## Work required
Given the listing that follows, report all lines in which the string "nuevas" occurs.

## Provided records

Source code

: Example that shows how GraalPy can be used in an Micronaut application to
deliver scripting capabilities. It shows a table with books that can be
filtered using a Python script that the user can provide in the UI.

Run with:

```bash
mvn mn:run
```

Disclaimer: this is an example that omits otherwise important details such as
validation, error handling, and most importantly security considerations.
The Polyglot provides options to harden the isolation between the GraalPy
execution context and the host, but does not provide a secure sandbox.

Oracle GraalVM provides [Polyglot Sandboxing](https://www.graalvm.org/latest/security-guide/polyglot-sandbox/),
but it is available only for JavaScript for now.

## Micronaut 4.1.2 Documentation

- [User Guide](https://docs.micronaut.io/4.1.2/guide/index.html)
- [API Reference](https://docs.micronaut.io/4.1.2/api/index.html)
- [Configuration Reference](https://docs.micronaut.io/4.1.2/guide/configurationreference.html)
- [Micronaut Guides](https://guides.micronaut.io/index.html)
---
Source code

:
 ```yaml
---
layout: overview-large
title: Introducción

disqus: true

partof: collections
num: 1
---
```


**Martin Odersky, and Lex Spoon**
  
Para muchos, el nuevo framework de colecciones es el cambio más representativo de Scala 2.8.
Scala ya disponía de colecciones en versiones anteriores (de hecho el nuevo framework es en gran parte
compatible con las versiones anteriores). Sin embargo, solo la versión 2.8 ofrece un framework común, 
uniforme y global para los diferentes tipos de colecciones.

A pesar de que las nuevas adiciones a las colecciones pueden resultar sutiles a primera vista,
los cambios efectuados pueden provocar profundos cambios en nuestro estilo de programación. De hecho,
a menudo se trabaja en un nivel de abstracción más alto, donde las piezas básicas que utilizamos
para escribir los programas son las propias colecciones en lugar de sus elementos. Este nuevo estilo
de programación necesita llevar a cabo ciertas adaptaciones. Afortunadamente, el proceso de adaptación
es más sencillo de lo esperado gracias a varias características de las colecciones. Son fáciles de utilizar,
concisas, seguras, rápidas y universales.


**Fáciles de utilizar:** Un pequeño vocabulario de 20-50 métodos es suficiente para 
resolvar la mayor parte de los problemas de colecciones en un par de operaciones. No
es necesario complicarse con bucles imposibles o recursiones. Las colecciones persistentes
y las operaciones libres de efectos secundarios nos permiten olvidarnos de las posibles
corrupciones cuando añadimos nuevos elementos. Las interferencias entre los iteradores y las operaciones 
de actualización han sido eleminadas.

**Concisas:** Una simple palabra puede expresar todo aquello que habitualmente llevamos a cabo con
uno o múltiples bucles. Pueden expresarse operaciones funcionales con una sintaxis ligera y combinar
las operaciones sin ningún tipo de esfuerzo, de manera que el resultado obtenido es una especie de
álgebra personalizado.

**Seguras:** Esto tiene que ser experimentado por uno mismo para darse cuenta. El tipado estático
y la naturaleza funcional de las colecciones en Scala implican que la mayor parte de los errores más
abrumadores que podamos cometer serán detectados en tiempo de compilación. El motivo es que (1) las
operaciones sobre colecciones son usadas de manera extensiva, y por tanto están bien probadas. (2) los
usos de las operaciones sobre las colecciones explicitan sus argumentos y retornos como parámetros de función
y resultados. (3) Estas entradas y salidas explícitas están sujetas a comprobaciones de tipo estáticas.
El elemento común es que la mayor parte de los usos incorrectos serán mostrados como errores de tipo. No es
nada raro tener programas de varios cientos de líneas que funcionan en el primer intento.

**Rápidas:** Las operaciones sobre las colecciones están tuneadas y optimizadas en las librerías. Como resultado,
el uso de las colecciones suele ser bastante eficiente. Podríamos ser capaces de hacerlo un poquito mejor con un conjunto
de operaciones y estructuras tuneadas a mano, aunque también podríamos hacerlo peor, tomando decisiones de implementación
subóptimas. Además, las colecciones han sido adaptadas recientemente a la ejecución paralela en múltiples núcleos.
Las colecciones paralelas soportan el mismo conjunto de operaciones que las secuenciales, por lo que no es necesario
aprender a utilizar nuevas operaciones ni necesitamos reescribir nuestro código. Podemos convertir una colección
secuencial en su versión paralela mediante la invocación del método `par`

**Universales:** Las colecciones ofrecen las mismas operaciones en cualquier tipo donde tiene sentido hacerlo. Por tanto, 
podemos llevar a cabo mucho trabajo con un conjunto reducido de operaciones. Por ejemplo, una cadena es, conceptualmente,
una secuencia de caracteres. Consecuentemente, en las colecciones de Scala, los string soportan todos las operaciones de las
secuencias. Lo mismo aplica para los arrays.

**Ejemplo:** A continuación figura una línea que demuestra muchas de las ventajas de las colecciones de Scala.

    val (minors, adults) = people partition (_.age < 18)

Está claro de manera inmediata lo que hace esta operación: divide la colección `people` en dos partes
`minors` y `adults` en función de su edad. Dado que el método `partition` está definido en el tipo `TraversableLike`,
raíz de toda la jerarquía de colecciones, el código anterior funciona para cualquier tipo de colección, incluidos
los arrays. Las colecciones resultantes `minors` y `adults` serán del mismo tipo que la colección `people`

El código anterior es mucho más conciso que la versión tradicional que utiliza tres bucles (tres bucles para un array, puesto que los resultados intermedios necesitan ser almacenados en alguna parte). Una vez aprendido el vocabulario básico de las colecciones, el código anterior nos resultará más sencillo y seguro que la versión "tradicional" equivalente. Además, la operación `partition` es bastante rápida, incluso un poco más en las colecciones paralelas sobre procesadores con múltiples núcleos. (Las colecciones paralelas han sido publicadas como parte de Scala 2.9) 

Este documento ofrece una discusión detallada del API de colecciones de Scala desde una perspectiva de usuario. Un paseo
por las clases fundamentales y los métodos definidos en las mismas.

## The completed task
A pesar de que las nuevas adiciones a las colecciones pueden resultar sutiles a primera vista,
aprender a utilizar nuevas operaciones ni necesitamos reescribir nuestro código. Podemos convertir una colección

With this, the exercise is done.